__Task item__
Which lines in the records below contain the word "pronto"? Copy each one.

────────────────────

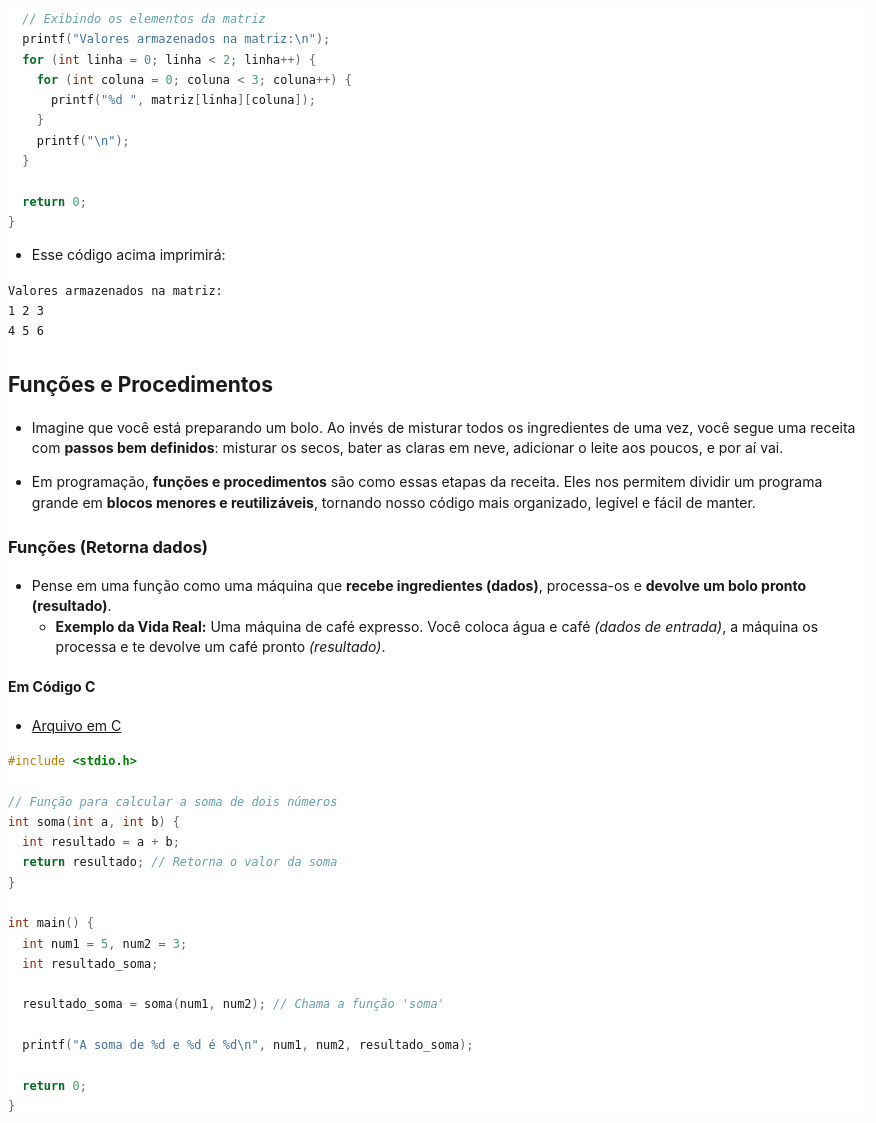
 ```c
  // Exibindo os elementos da matriz
  printf("Valores armazenados na matriz:\n");
  for (int linha = 0; linha < 2; linha++) {
    for (int coluna = 0; coluna < 3; coluna++) {
      printf("%d ", matriz[linha][coluna]);
    }
    printf("\n");
  }

  return 0;
}
```

- Esse código acima imprimirá:

```
Valores armazenados na matriz:
1 2 3 
4 5 6 
```

## Funções e Procedimentos

- Imagine que você está preparando um bolo. Ao invés de misturar todos os ingredientes de uma vez, você segue uma receita com **passos bem definidos**: misturar os secos, bater as claras em neve, adicionar o leite aos poucos, e por aí vai.

- Em programação, **funções e procedimentos** são como essas etapas da receita. Eles nos permitem dividir um programa grande em **blocos menores e reutilizáveis**, tornando nosso código mais organizado, legível e fácil de manter.

### Funções (Retorna dados)

- Pense em uma função como uma máquina que **recebe ingredientes (dados)**, processa-os e **devolve um bolo pronto (resultado)**.
  - **Exemplo da Vida Real:** Uma máquina de café expresso. Você coloca água e café *(dados de entrada)*, a máquina os processa e te devolve um café pronto *(resultado)*.

#### Em Código C

- [Arquivo em C](./funcao.c)

```c
#include <stdio.h>

// Função para calcular a soma de dois números
int soma(int a, int b) {
  int resultado = a + b;
  return resultado; // Retorna o valor da soma
}

int main() {
  int num1 = 5, num2 = 3;
  int resultado_soma;

  resultado_soma = soma(num1, num2); // Chama a função 'soma'

  printf("A soma de %d e %d é %d\n", num1, num2, resultado_soma);

  return 0;
}
```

────────────────────

__Written reply__
- Pense em uma função como uma máquina que **recebe ingredientes (dados)**, processa-os e **devolve um bolo pronto (resultado)**.
  - **Exemplo da Vida Real:** Uma máquina de café expresso. Você coloca água e café *(dados de entrada)*, a máquina os processa e te devolve um café pronto *(resultado)*.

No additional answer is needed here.